Money 20/20 tell us what you enjoy about it? What insights will / did you get from it?

It was refreshing to see more debate, opposing view-points, and contention in the sessions at Money2020. From Dave Birch’s cashless manifesto to Western Union’s CEO Hikmet Ersek claiming cash is still king, to the irony of the registration passes being treated like cash to having the #NoCashDay challenge – contrast was the name of the game.

And the usual hyperbole around the death of banks at the hand of Fintech, Fintech unicorns, VC investments bubbles, and onerous regulations were missing. Instead, ING’s Ralph Hamers called for more collaboration between banks and Fintech to drive innovation, citing ING’s more than 40 Fintech partnerships. It was also pretty cool to see customer centricity take shape in the challenger bank presentations from Mondo’s Tom Bloomfield and Atom’s Mark Mullen.

Most inspiring, though, was listening to Mastercard’s Ann Cairns talk about simple changes to hiring practices to include more female candidates. That was the highlight for me personally.

Which thought leaders do you like to read / follow?

There are so many, I’m reticent to leave out anyone. There are the usual suspects of the FinTech Mafia (whom you’ve interviewed for Irish Tech News), as well as the founders of Innotribe Peter Vander Auwera and Matteo Rizzi. And of course I follow numerous FemTechLeaders, and the man behind those FemTech interviews, Sam Maule. I like to follow the rabble rousers, rebels with a cause, and those who poke the tiger. For a snapshot into those thought leaders, I’d suggest taking a look at those I follow on Twitter and LinkedIn.

How do you manage online / offline, work/life challenges?

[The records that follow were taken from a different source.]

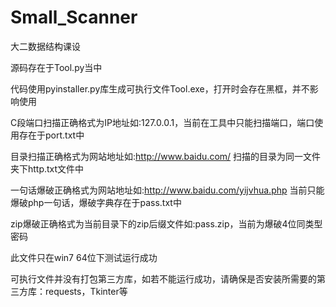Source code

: # Small_Scanner
大二数据结构课设

源码存在于Tool.py当中

代码使用pyinstaller.py库生成可执行文件Tool.exe，打开时会存在黑框，并不影响使用

C段端口扫描正确格式为IP地址如:127.0.0.1，当前在工具中只能扫描端口，端口使用存在于port.txt中

目录扫描正确格式为网站地址如:http://www.baidu.com/ 扫描的目录为同一文件夹下http.txt文件中

一句话爆破正确格式为网站地址如:http://www.baidu.com/yijvhua.php 当前只能爆破php一句话，爆破字典存在于pass.txt中

zip爆破正确格式为当前目录下的zip后缀文件如:pass.zip，当前为爆破4位同类型密码

此文件只在win7 64位下测试运行成功

可执行文件并没有打包第三方库，如若不能运行成功，请确保是否安装所需要的第三方库：requests，Tkinter等
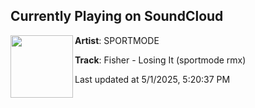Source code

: ## Currently Playing on SoundCloud

[<img align="left" width="100" src="https://i1.sndcdn.com/artworks-FzDOI1Eu2EwWAgDh-25uTug-t500x500.jpg">](https://soundcloud.com/sportmodemusic/losing-it-rmx)

**Artist**: SPORTMODE 

**Track**: Fisher - Losing It (sportmode rmx)

Last updated at 5/1/2025, 5:20:37 PM
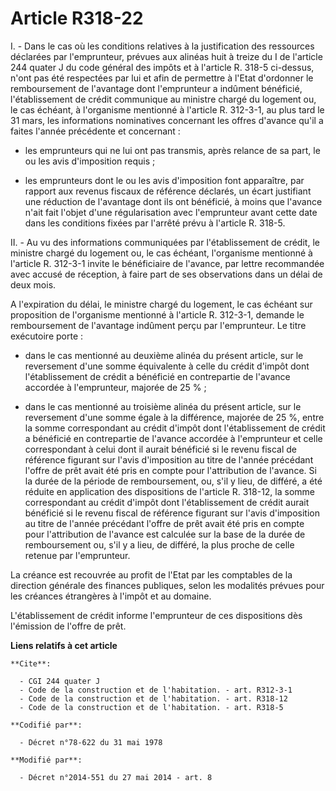 # Article R318-22

I. - Dans le cas où les conditions relatives à la justification des ressources déclarées par l'emprunteur, prévues aux
alinéas huit à treize du I de l'article 244 quater J du code général des impôts et à l'article R. 318-5 ci-dessus, n'ont pas
été respectées par lui et afin de permettre à l'Etat d'ordonner le remboursement de l'avantage dont l'emprunteur a indûment
bénéficié, l'établissement de crédit communique au ministre chargé du logement ou, le cas échéant, à l'organisme mentionné à
l'article R. 312-3-1, au plus tard le 31 mars, les informations nominatives concernant les offres d'avance qu'il a faites
l'année précédente et concernant :

- les emprunteurs qui ne lui ont pas transmis, après relance de sa part, le ou les avis d'imposition requis ;

- les emprunteurs dont le ou les avis d'imposition font apparaître, par rapport aux revenus fiscaux de référence déclarés, un
écart justifiant une réduction de l'avantage dont ils ont bénéficié, à moins que l'avance n'ait fait l'objet d'une
régularisation avec l'emprunteur avant cette date dans les conditions fixées par l'arrêté prévu à l'article R. 318-5.

II. - Au vu des informations communiquées par l'établissement de crédit, le ministre chargé du logement ou, le cas échéant,
l'organisme mentionné à l'article R. 312-3-1 invite le bénéficiaire de l'avance, par lettre recommandée avec accusé de
réception, à faire part de ses observations dans un délai de deux mois.

A l'expiration du délai, le ministre chargé du logement, le cas échéant sur proposition de l'organisme mentionné à l'article
R. 312-3-1, demande le remboursement de l'avantage indûment perçu par l'emprunteur. Le titre exécutoire porte :

- dans le cas mentionné au deuxième alinéa du présent article, sur le reversement d'une somme équivalente à celle du crédit
d'impôt dont l'établissement de crédit a bénéficié en contrepartie de l'avance accordée à l'emprunteur, majorée de 25 % ;

- dans le cas mentionné au troisième alinéa du présent article, sur le reversement d'une somme égale à la différence, majorée
de 25 %, entre la somme correspondant au crédit d'impôt dont l'établissement de crédit a bénéficié en contrepartie de
l'avance accordée à l'emprunteur et celle correspondant à celui dont il aurait bénéficié si le revenu fiscal de référence
figurant sur l'avis d'imposition au titre de l'année précédant l'offre de prêt avait été pris en compte pour l'attribution de
l'avance. Si la durée de la période de remboursement, ou, s'il y lieu, de différé, a été réduite en application des
dispositions de l'article R. 318-12, la somme correspondant au crédit d'impôt dont l'établissement de crédit aurait bénéficié
si le revenu fiscal de référence figurant sur l'avis d'imposition au titre de l'année précédant l'offre de prêt avait été
pris en compte pour l'attribution de l'avance est calculée sur la base de la durée de remboursement ou, s'il y a lieu, de
différé, la plus proche de celle retenue par l'emprunteur.

La créance est recouvrée au profit de l'Etat par les comptables de la direction générale des finances publiques, selon les
modalités prévues pour les créances étrangères à l'impôt et au domaine.

L'établissement de crédit informe l'emprunteur de ces dispositions dès l'émission de l'offre de prêt.

**Liens relatifs à cet article**

	**Cite**:

	  - CGI 244 quater J
	  - Code de la construction et de l'habitation. - art. R312-3-1
	  - Code de la construction et de l'habitation. - art. R318-12
	  - Code de la construction et de l'habitation. - art. R318-5

	**Codifié par**:

	  - Décret n°78-622 du 31 mai 1978

	**Modifié par**:

	  - Décret n°2014-551 du 27 mai 2014 - art. 8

I don’t! I’m fortunate to call so many in the industry friends, so my personal life bleeds into my professional one and that energizes me. What comes with that is an amazing mix of talking philosophy, enacting strategy, and practicing purpose, as well as the deep connections that come from being passionate about similar issues. From laughs, misadventures, gab sessions and deep affection for my circle of friends, I feel enriched and connected. That’s personal, that’s life. And through FemTech, I get to know so many friends at a truly profound emotional level, that I feel as though I have found my place in my tribe, and it feels like home.

Aside from that, it’s a matter of carving out time to read, write, sing, visit museums, craft jewelry, and cook for friends and family – those serve as little shots of energy and appreciation for the good things in life.

Anything else you’d like to add / we should have asked you?

Just one thing to add: this industry is in transformation, and by extension, has the power to transform the lives of the people it serves. It can, and should, foster financial inclusion to bring the underbanked and underserved into the fold. Banking is personal, it is the framework for how we interact with the rest of the world. How we shape this industry impacts each and every one of us. Let’s recognize the seriousness of that responsibility as we forge ahead, together.